DATA EXTRACT Block Start

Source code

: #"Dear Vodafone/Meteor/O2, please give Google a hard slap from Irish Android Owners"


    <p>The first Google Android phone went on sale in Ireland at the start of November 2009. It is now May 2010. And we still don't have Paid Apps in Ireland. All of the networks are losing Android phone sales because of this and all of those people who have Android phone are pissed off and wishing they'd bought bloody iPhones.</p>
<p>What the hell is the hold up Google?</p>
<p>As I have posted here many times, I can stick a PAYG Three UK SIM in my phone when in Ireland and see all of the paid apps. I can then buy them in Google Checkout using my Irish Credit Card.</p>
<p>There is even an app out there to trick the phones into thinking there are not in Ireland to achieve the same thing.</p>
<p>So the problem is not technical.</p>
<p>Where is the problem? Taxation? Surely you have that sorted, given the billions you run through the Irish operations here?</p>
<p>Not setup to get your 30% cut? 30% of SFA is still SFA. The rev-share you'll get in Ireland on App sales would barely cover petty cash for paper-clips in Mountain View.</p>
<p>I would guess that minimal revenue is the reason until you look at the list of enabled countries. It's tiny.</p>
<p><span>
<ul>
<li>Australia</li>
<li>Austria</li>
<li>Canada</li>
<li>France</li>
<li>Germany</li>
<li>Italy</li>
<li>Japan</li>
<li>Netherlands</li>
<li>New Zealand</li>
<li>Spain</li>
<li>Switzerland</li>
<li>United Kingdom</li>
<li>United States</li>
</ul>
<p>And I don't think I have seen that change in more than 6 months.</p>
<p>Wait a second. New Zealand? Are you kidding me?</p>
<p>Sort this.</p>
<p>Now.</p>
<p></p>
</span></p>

DATA EXTRACT Block End
DATA EXTRACT Block Start

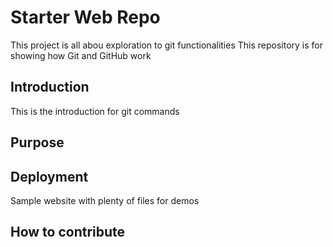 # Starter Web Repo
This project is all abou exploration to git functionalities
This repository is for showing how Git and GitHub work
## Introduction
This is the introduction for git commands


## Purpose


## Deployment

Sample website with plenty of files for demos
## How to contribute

DATA EXTRACT Block End
DATA EXTRACT Block Start

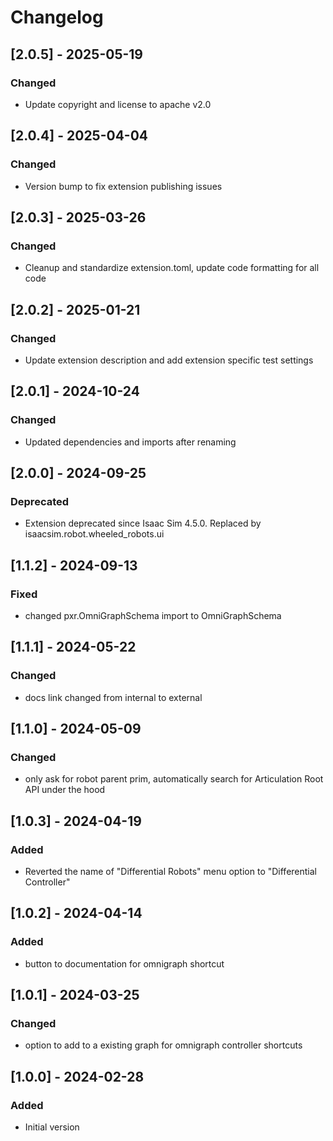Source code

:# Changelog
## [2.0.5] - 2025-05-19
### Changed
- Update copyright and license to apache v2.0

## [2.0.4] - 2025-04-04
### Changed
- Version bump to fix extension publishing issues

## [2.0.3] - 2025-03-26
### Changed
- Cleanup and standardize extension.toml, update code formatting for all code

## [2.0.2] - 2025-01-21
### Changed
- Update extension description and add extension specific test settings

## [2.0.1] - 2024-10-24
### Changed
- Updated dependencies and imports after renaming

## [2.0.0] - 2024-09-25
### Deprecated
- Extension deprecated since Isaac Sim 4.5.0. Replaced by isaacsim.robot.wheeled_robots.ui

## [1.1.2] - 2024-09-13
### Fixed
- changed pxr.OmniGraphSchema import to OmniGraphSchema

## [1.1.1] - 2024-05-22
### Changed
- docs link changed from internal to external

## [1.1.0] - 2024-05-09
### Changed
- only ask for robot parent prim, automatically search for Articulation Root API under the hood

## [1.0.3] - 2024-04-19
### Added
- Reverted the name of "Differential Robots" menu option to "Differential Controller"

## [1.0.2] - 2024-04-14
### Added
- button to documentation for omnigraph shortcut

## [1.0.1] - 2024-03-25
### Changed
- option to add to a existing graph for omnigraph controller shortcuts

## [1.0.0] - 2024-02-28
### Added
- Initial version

DATA EXTRACT Block End

WORK REQUEST:
Write only the number of lines above that contain "Android".

TASK SOLUTION:
2